I grew up at 54th and Galena, just about six blocks from Washington Park, easy walking distance.  It was a jewel in my neighborhood and a haven and often a magical place in my childhood.  There were concerts at the bandshell on summer evenings. Though my family didn’t go often, I knew they were there.  The bandshell is where the 4th of July neighborhood parade ended every year– offering free dixie-cup ice cream with those wooden spoons for everyone. And the zoo was there in those days, always a special destination. I loved the bears, in particular.  

But most magical was the lagoon and the building beside it, I forget what we called it.  In winter it was where you went to put on your ice skates.  You would skate on the ice under those stone arched bridges, with the flakes coming down, hoping some boy would ask to skate with you.   

The summer for me was even more special because that building had a second floor, roofed but open on the sides.  It was there that my teen-age square dancing group danced on summer evening, the Shirts and Flirts.  It was sponsored by the city recreation department, I think.  Our caller was from my local church, really skilled at calling something we called “hot hash.” There was no set pattern.  He called a whole array of different moves in any pattern he chose. It was romantic, and often a moonlit night, with the possibility of an invitation for a walk home with some fellow. 

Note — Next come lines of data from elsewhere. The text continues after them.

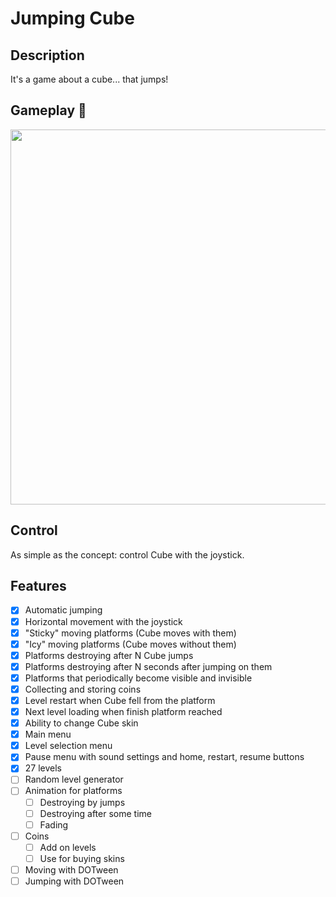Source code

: # Jumping Cube

## Description
It's a game about a cube... that jumps!

## Gameplay 🎥
<img src="Gameplay.gif" height="600" />

## Control
As simple as the concept: control Cube with the joystick.

## Features
- [x] Automatic jumping
- [x] Horizontal movement with the joystick
- [x] "Sticky" moving platforms (Cube moves with them)
- [x] "Icy" moving platforms (Cube moves without them)
- [x] Platforms destroying after N Cube jumps
- [x] Platforms destroying after N seconds after jumping on them
- [x] Platforms that periodically become visible and invisible
- [x] Collecting and storing coins
- [x] Level restart when Cube fell from the platform
- [x] Next level loading when finish platform reached
- [x] Ability to change Cube skin 
- [x] Main menu
- [x] Level selection menu
- [x] Pause menu with sound settings and home, restart, resume buttons
- [x] 27 levels
- [ ] Random level generator
- [ ] Animation for platforms
  - [ ] Destroying by jumps
  - [ ] Destroying after some time
  - [ ] Fading
- [ ] Coins
  - [ ] Add on levels
  - [ ] Use for buying skins
- [ ] Moving with DOTween
- [ ] Jumping with DOTween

I went back to Milwaukee for some nostalgia in 2014.  My husband and I live in Maine now, after 40 years in Washington, D.C. I went back to the Washington Park and loved seeing the stone bridges still there and the bandshell in good shape.  But, alas, my lovely building by the lagoon was gone, replaced by a modern structure that doesn’t seem to relate to the water.  There used to be row boats tied up there.  And the landscape was much overgrown and wild.  Maybe it is better now.  I am thrilled that the Olmsted organization is celebrating this park and bringing some attention to it.  My  modest, central city neighborhood is now a Historic District, to my great surprise.  

I do hope you can bring new attention to the preservation of this wonderful park.  I have to say I didn’t even learn it was an Olmsted Park until many years later in Washington when I served as chair of the Board of Advisors of the National Trust for Historic Preservation.  An advisor from DC told me that it was an Olmsted Park, and I was amazed, but realized anew why what it offered was so very special. 


Kathryn Schneider Smith was born in Wisconsin and educated at the University of Wisconsin- Madison. She started her career as head of the Office of Public Information and then Director of the Office of Publications for the State Historical Society of Wisconsin. After moving to DC, she became assistant press secretary to then Wisconsin Senator Gaylord Nelson. She was formerly chair of the National Trust for Historic Preservation Board of Advisors.